### Source material
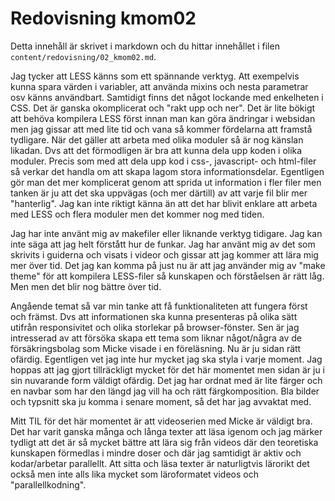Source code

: ---
---
Redovisning kmom02
=========================

Detta innehåll är skrivet i markdown och du hittar innehållet i filen `content/redovisning/02_kmom02.md`.  

Jag tycker att LESS känns som ett spännande verktyg. Att exempelvis kunna spara värden i variabler, att använda mixins och nesta parametrar osv känns användbart. Samtidigt finns det något lockande med enkelheten i CSS. Det är ganska okomplicerat och "rakt upp och ner". Det är lite bökigt att behöva kompilera LESS först innan man kan göra ändringar i websidan men jag gissar att med lite tid och vana så kommer fördelarna att framstå tydligare. När det gäller att arbeta med olika moduler så är nog känslan likadan. Dvs att det förmodligen är bra att kunna dela upp koden i olika moduler. Precis som med att dela upp kod i css-, javascript- och html-filer så verkar det handla om att skapa lagom stora informationsdelar. Egentligen gör man det mer komplicerat genom att sprida ut information i fler filer men tanken är ju att det ska uppvägas (och mer därtill) av att varje fil blir mer "hanterlig". Jag kan inte riktigt känna än att det har blivit enklare att arbeta med LESS och flera moduler men det kommer nog med tiden.  

Jag har inte använt mig av makefiler eller liknande verktyg tidigare. Jag kan inte säga att jag helt förstått hur de funkar. Jag har använt mig av det som skrivits i guiderna och visats i videor och gissar att jag kommer att lära mig mer över tid. Det jag kan komma på just nu är att jag använder mig av "make theme" för att kompilera LESS-filer så kunskapen och förståelsen är rätt låg. Men men det blir nog bättre över tid.  

Angående temat så var min tanke att få funktionaliteten att fungera först och främst. Dvs att informationen ska kunna presenteras på olika sätt utifrån responsivitet och olika storlekar på browser-fönster. Sen är jag intresserad av att försöka skapa ett tema som liknar något/några av de försäkringsbolag som Micke visade i en föreläsning. Nu är ju sidan rätt ofärdig. Egentligen vet jag inte hur mycket jag ska styla i varje moment. Jag hoppas att jag gjort tillräckligt mycket för det här momentet men sidan är ju i sin nuvarande form väldigt ofärdig. Det jag har ordnat med är lite färger och en navbar som har den längd jag vill ha och rätt färgkomposition. Bla bilder och typsnitt ska ju komma i senare moment, så det har jag avvaktat med.  

Mitt TIL för det här momentet är att videoserien med Micke är väldigt bra. Det har varit ganska många och långa texter att läsa igenom och jag märker tydligt att det är så mycket bättre att lära sig från videos där den teoretiska kunskapen förmedlas i mindre doser och där jag samtidigt är aktiv och kodar/arbetar parallellt. Att sitta och läsa texter är naturligtvis lärorikt det också men inte alls lika mycket som läroformatet videos och "parallellkodning".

### What the exercise asks
Which of the lines in the listing above include "kunskapen"? Report each of them.

### The answer
Jag har inte använt mig av makefiler eller liknande verktyg tidigare. Jag kan inte säga att jag helt förstått hur de funkar. Jag har använt mig av det som skrivits i guiderna och visats i videor och gissar att jag kommer att lära mig mer över tid. Det jag kan komma på just nu är att jag använder mig av "make theme" för att kompilera LESS-filer så kunskapen och förståelsen är rätt låg. Men men det blir nog bättre över tid.  
Mitt TIL för det här momentet är att videoserien med Micke är väldigt bra. Det har varit ganska många och långa texter att läsa igenom och jag märker tydligt att det är så mycket bättre att lära sig från videos där den teoretiska kunskapen förmedlas i mindre doser och där jag samtidigt är aktiv och kodar/arbetar parallellt. Att sitta och läsa texter är naturligtvis lärorikt det också men inte alls lika mycket som läroformatet videos och "parallellkodning".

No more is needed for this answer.